好きな人の願いは叶えてあげたくなる衝動にかられてしまったため、嬉しそうな表情の姫乃の頭をまた撫でた。
一緒にいるだけでこんなにの愛おしく想い、どんどん好きになっていくのが分かる。
日に日に好きになっていくなんてことは、麻里佳を好きになった時にはなかった。
好きな気持ちはあったものの、やはり姉として見ていたとこもあるからだろう。
完全に姉の代わりになってくれていたのだから。
「タカくん、キスマークを付けて欲しいです」
頬を赤らめた姫乃からのお願いだ。
でも、姫乃は丈の長いワンピースを着ているため、太ももに付けるには捲り上げなければならない。
触れ合いには少しずつ慣れてきているとはいえ、ワンピースの丈を捲り上げるのは難易度が高過ぎる。
「キスマークは首筋に付けて、ほしいです。そして私もタカくんにキスマークを付けたい、です」
別の意味で難易度が高過ぎるお願いをされた。
首筋に付けたら他の人に見える可能性があり、それを見た男子に嫉妬されるだろう。
バカップル認定されているとはいえ、嫉妬する男子はいる。
「女子たちからの虐めはなくなりましたけど、今後も起こらないという保証はないです。でも、キスマークがあればきちんとバカップルなんだなって思ってくれます」
「確かにそうだけど……」
本音を言うと首筋にキスマークを付けたいという気持ちはある。
好きな人を独占したい、そういう想いが隆史の頭を支配しているのだから。
「それに式部さんに見せつけられますし……」
「ん?」
「いえ、何でもありません」
あまりにも小声過ぎて聞き取れなかったが、そこまで大事なことではないのだろう。
「キスマーク、付け合いましょう?」
「わ、分かったよ」
物凄く恥ずかしい気持ちになるも、キスマークを付けたいという衝動を抑えることが出来なかった。

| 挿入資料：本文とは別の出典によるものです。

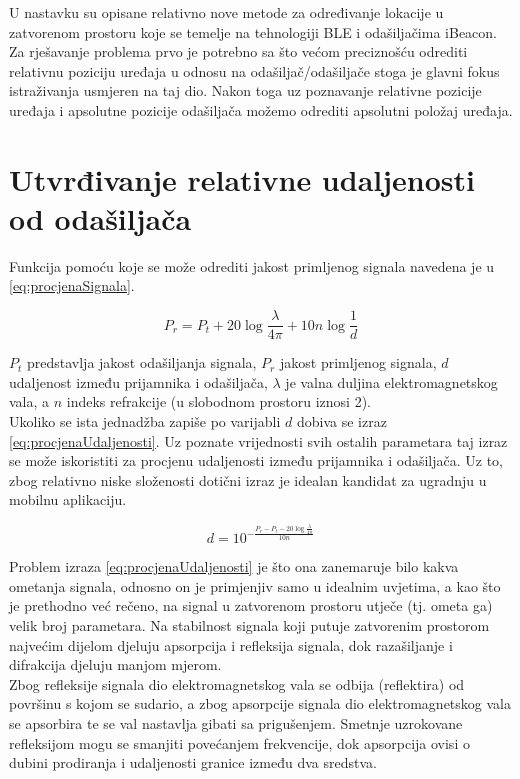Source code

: U nastavku su opisane relativno nove metode za određivanje lokacije u zatvorenom prostoru koje se temelje na tehnologiji BLE i odašiljačima iBeacon.
Za rješavanje problema prvo je potrebno sa što većom preciznošću odrediti relativnu poziciju uređaja u odnosu na odašiljač/odašiljače stoga je glavni fokus istraživanja usmjeren na taj dio. 
Nakon toga uz poznavanje relativne pozicije uređaja i apsolutne pozicije odašiljača možemo odrediti apsolutni položaj uređaja.

\section{Utvrđivanje relativne udaljenosti od odašiljača}

Funkcija pomoću koje se može odrediti jakost primljenog signala navedena je u \eqref{eq:procjenaSignala}.

\begin{equation}
	\label{eq:procjenaSignala}
	P_r = P_t + 20\log{\frac{\lambda}{4\pi}} + 10n\log{\frac{1}{d}}
\end{equation}

$P_t$ predstavlja jakost odašiljanja signala, $P_r$ jakost primljenog signala, $d$ udaljenost između prijamnika i odašiljača, $\lambda$ je valna duljina elektromagnetskog vala, a $n$ indeks refrakcije (u slobodnom prostoru iznosi 2).
\\

Ukoliko se ista jednadžba zapiše po varijabli $d$ dobiva se izraz \eqref{eq:procjenaUdaljenosti}. 
Uz poznate vrijednosti svih ostalih parametara taj izraz se može iskoristiti za procjenu udaljenosti između prijamnika i odašiljača.
Uz to, zbog relativno niske složenosti dotični izraz je idealan kandidat za ugradnju u mobilnu aplikaciju.

\begin{equation}
	\label{eq:procjenaUdaljenosti}
	d = 10^{-\frac{P_r - P_t - 20\log{\frac{\lambda}{4\pi}}}{10n}}
\end{equation}

Problem izraza \eqref{eq:procjenaUdaljenosti} je što ona zanemaruje bilo kakva ometanja signala, odnosno on je primjenjiv samo u idealnim uvjetima, a kao što je prethodno već rečeno, na signal u zatvorenom prostoru utječe (tj. ometa ga) velik broj parametara. 
Na stabilnost signala koji putuje zatvorenim prostorom najvećim dijelom djeluju apsorpcija i refleksija signala, dok razašiljanje i difrakcija djeluju manjom mjerom.
\\
Zbog refleksije signala dio elektromagnetskog vala se odbija (reflektira) od površinu s kojom se sudario, a zbog apsorpcije signala dio elektromagnetskog vala se apsorbira te se val nastavlja gibati sa prigušenjem. 
Smetnje uzrokovane refleksijom mogu se smanjiti povećanjem frekvencije, dok apsorpcija ovisi o dubini prodiranja i udaljenosti granice između dva sredstva. %
\\

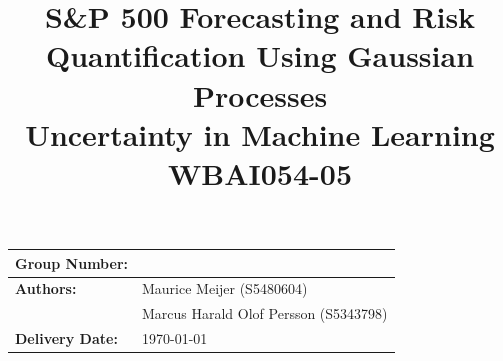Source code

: 
\usepackage{float}
\usepackage{url}
\usepackage{amssymb}
\usepackage[style=apa]{biblatex}

\usepackage[colorlinks=false]{hyperref}


\pagestyle{body}

\title{
    \vspace{5cm}
        {\bf
        {\Huge S\&P 500 Forecasting and Risk Quantification Using Gaussian Processes}} \\
    \vspace{1cm}
        {\bf
        {\Large Uncertainty in Machine Learning}} \\
        {\large WBAI054-05}
}
\date{}

\maketitle
\thispagestyle{titlepage}

\vfill

\begin{table}[h]
    \centering
    \begin{tabular}{| >{\raggedright\arraybackslash}p{4cm} | >{\raggedright\arraybackslash}p{10cm} |}
    \hline
    \textbf{Group Number:}          & 10 \\ \hline
    \textbf{Authors:}               & Maurice Meijer (S5480604) \\ 
                                    & Marcus Harald Olof Persson (S5343798) \\ \hline
    \textbf{Delivery Date:}         & \today \\ \hline
    
    \end{tabular}
\end{table}

\newpage

\tableofcontents

\newpage









\newpage

\pagestyle{references}
\printbibliography

\newpage

\appendix
\pagestyle{appendix}



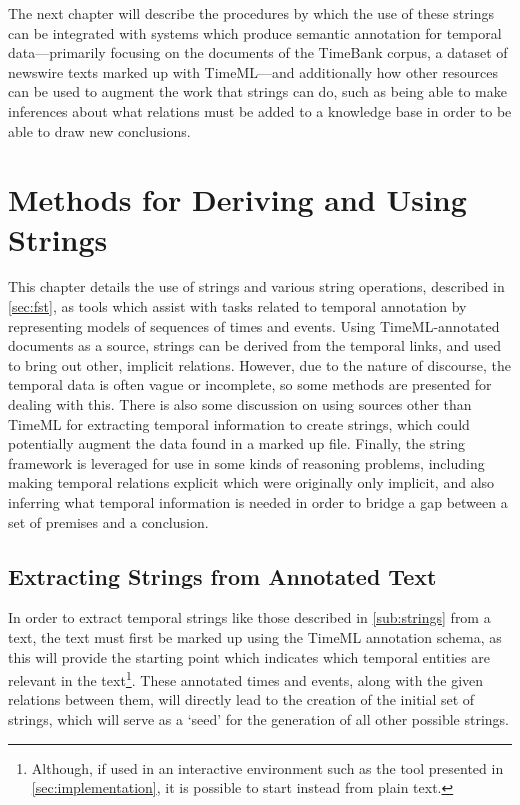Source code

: \documentclass[a4paper,12pt,leqno]{article}
\begin{document}
The next chapter will describe the procedures by which the use of these strings can be integrated with systems which produce semantic annotation for temporal data---primarily focusing on the documents of the TimeBank corpus, a dataset of newswire texts marked up with TimeML---and additionally how other resources can be used to augment the work that strings can do, such as being able to make inferences about what relations must be added to a knowledge base in order to be able to draw new conclusions.

\newpage
\section{Methods for Deriving and Using Strings}\label{sec:methods}
This chapter details the use of strings and various string operations, described in \cref{sec:fst}, as tools which assist with tasks related to temporal annotation by representing models of sequences of times and events. Using TimeML-annotated documents as a source, strings can be derived from the temporal links, and used to bring out other, implicit relations. However, due to the nature of discourse, the temporal data is often vague or incomplete, so some methods are presented for dealing with this. There is also some discussion on using sources other than TimeML for extracting temporal information to create strings, which could potentially augment the data found in a marked up file. Finally, the string framework is leveraged for use in some kinds of reasoning problems, including making temporal relations explicit which were originally only implicit, and also inferring what temporal information is needed in order to bridge a gap between a set of premises and a conclusion.

\subsection{Extracting Strings from Annotated Text}\label{sub:extracting}
In order to extract temporal strings like those described in \cref{sub:strings} from a text, the text must first be marked up using the TimeML \citep{timeml2005timeml} annotation schema, as this will provide the starting point which indicates which temporal entities are relevant in the text\footnote{Although, if used in an interactive environment such as the tool presented in \cref{sec:implementation}, it is possible to start instead from plain text.}. These annotated times and events, along with the given relations between them, will directly lead to the creation of the initial set of strings, which will serve as a `seed' for the generation of all other possible strings.
\end{document}
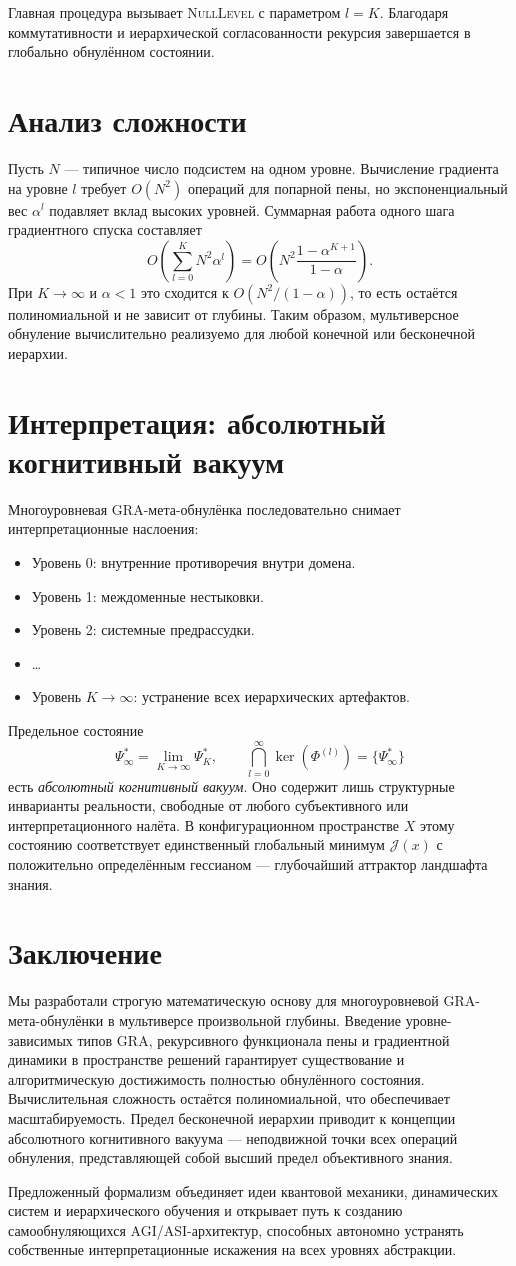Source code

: \documentclass[12pt,a4paper]{article}
\newcommand{\JJ}{\mathcal{J}}
\begin{document}
Главная процедура вызывает \textsc{NullLevel} с параметром $l=K$. Благодаря коммутативности и иерархической согласованности рекурсия завершается в глобально обнулённом состоянии.

\section{Анализ сложности}
Пусть $N$ — типичное число подсистем на одном уровне. Вычисление градиента на уровне $l$ требует $O(N^2)$ операций для попарной пены, но экспоненциальный вес $\alpha^l$ подавляет вклад высоких уровней. Суммарная работа одного шага градиентного спуска составляет
\[
O\!\left(\sum_{l=0}^{K} N^2 \alpha^l\right) = O\!\left(N^2 \frac{1-\alpha^{K+1}}{1-\alpha}\right).
\]
При $K\to\infty$ и $\alpha<1$ это сходится к $O(N^2/(1-\alpha))$, то есть остаётся полиномиальной и не зависит от глубины. Таким образом, мультиверсное обнуление вычислительно реализуемо для любой конечной или бесконечной иерархии.

\section{Интерпретация: абсолютный когнитивный вакуум}
Многоуровневая GRA-мета-обнулёнка последовательно снимает интерпретационные наслоения:
\begin{itemize}
\item Уровень 0: внутренние противоречия внутри домена.
\item Уровень 1: междоменные нестыковки.
\item Уровень 2: системные предрассудки.
\item \dots
\item Уровень $K\to\infty$: устранение всех иерархических артефактов.
\end{itemize}
Предельное состояние
\begin{equation}
\boxed{\Psi^*_\infty = \lim_{K\to\infty} \Psi^*_K,\qquad \bigcap_{l=0}^\infty \ker(\Phi^{(l)}) = \{\Psi^*_\infty\}}
\end{equation}
есть \emph{абсолютный когнитивный вакуум}. Оно содержит лишь структурные инварианты реальности, свободные от любого субъективного или интерпретационного налёта. В конфигурационном пространстве $X$ этому состоянию соответствует единственный глобальный минимум $\JJ(x)$ с положительно определённым гессианом — глубочайший аттрактор ландшафта знания.

\section{Заключение}
Мы разработали строгую математическую основу для многоуровневой GRA-мета-обнулёнки в мультиверсе произвольной глубины. Введение уровне-зависимых типов GRA, рекурсивного функционала пены и градиентной динамики в пространстве решений гарантирует существование и алгоритмическую достижимость полностью обнулённого состояния. Вычислительная сложность остаётся полиномиальной, что обеспечивает масштабируемость. Предел бесконечной иерархии приводит к концепции абсолютного когнитивного вакуума — неподвижной точки всех операций обнуления, представляющей собой высший предел объективного знания.

Предложенный формализм объединяет идеи квантовой механики, динамических систем и иерархического обучения и открывает путь к созданию самообнуляющихся AGI/ASI-архитектур, способных автономно устранять собственные интерпретационные искажения на всех уровнях абстракции.
\end{document}
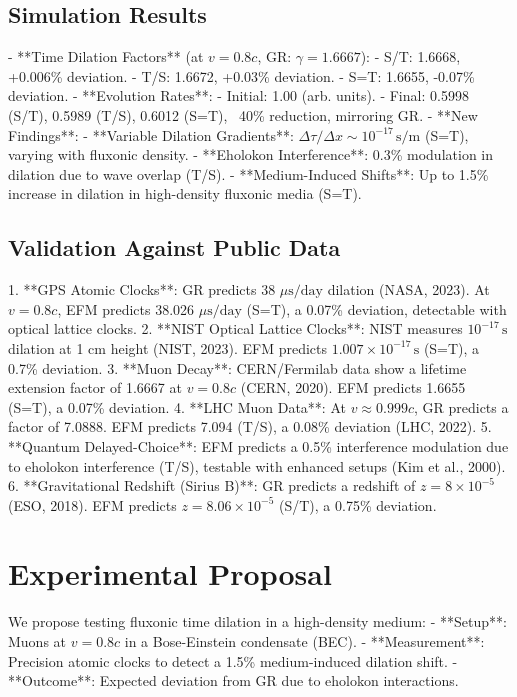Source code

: \documentclass[11pt]{article}
\begin{document}
\subsection{Simulation Results}
- **Time Dilation Factors** (at \(v = 0.8c\), GR: \(\gamma = 1.6667\)):
  - S/T: 1.6668, +0.006\% deviation.
  - T/S: 1.6672, +0.03\% deviation.
  - S=T: 1.6655, -0.07\% deviation.
- **Evolution Rates**:
  - Initial: 1.00 (arb. units).
  - Final: 0.5998 (S/T), 0.5989 (T/S), 0.6012 (S=T), ~40\% reduction, mirroring GR.
- **New Findings**:
  - **Variable Dilation Gradients**: \(\Delta \tau/\Delta x \sim 10^{-17} \, \text{s/m}\) (S=T), varying with fluxonic density.
  - **Eholokon Interference**: 0.3\% modulation in dilation due to wave overlap (T/S).
  - **Medium-Induced Shifts**: Up to 1.5\% increase in dilation in high-density fluxonic media (S=T).

\subsection{Validation Against Public Data}
1. **GPS Atomic Clocks**: GR predicts 38 \(\mu\text{s/day}\) dilation (NASA, 2023). At \(v = 0.8c\), EFM predicts 38.026 \(\mu\text{s/day}\) (S=T), a 0.07\% deviation, detectable with optical lattice clocks.
2. **NIST Optical Lattice Clocks**: NIST measures \(10^{-17} \, \text{s}\) dilation at 1 cm height (NIST, 2023). EFM predicts \(1.007 \times 10^{-17} \, \text{s}\) (S=T), a 0.7\% deviation.
3. **Muon Decay**: CERN/Fermilab data show a lifetime extension factor of 1.6667 at \(v = 0.8c\) (CERN, 2020). EFM predicts 1.6655 (S=T), a 0.07\% deviation.
4. **LHC Muon Data**: At \(v \approx 0.999c\), GR predicts a factor of 7.0888. EFM predicts 7.094 (T/S), a 0.08\% deviation (LHC, 2022).
5. **Quantum Delayed-Choice**: EFM predicts a 0.5\% interference modulation due to eholokon interference (T/S), testable with enhanced setups (Kim et al., 2000).
6. **Gravitational Redshift (Sirius B)**: GR predicts a redshift of \(z = 8 \times 10^{-5}\) (ESO, 2018). EFM predicts \(z = 8.06 \times 10^{-5}\) (S/T), a 0.75\% deviation.

\section{Experimental Proposal}
We propose testing fluxonic time dilation in a high-density medium:
- **Setup**: Muons at \(v = 0.8c\) in a Bose-Einstein condensate (BEC).
- **Measurement**: Precision atomic clocks to detect a 1.5\% medium-induced dilation shift.
- **Outcome**: Expected deviation from GR due to eholokon interactions.
\end{document}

抱き合ったままおでこをコツン、とくっつけてから見つめ合う。
青い瞳には反射して自分の顔が写っており、全体が赤くなっているのが分かる。
そのせいでさらに恥ずかしくなるが、一度了承したことを止めるわけにはいかない。
「じゃあ、しようか」
「はい」
お互いにお互いの首筋に唇を当てる。
太ももも相当柔らかかったが、首筋も柔らかい。
それに姫乃の唇も柔らかいし熱く、このままずっとこうしていたい気持ちになる。
「んん……ちゅー」
柔らかい唇が首筋を吸っていて、負けないように隆史も姫乃の首筋を吸う。
お互いの首筋に吸い付くなんてシュールな光景かもしれないが、独占し合っているようで嬉しい気分だ。
ちゅー、という音が部屋に響き渡るせいで、もっとキスマークを付けたくなる。
もう離れてもしっかりとキスマークが付いているだろうが、お互いに離れることはない。
「えへへ、しっかりと付きましたよ」
もちろんずっと離れないわけにもいかず、少しするとキスマークの付け合いが終わった。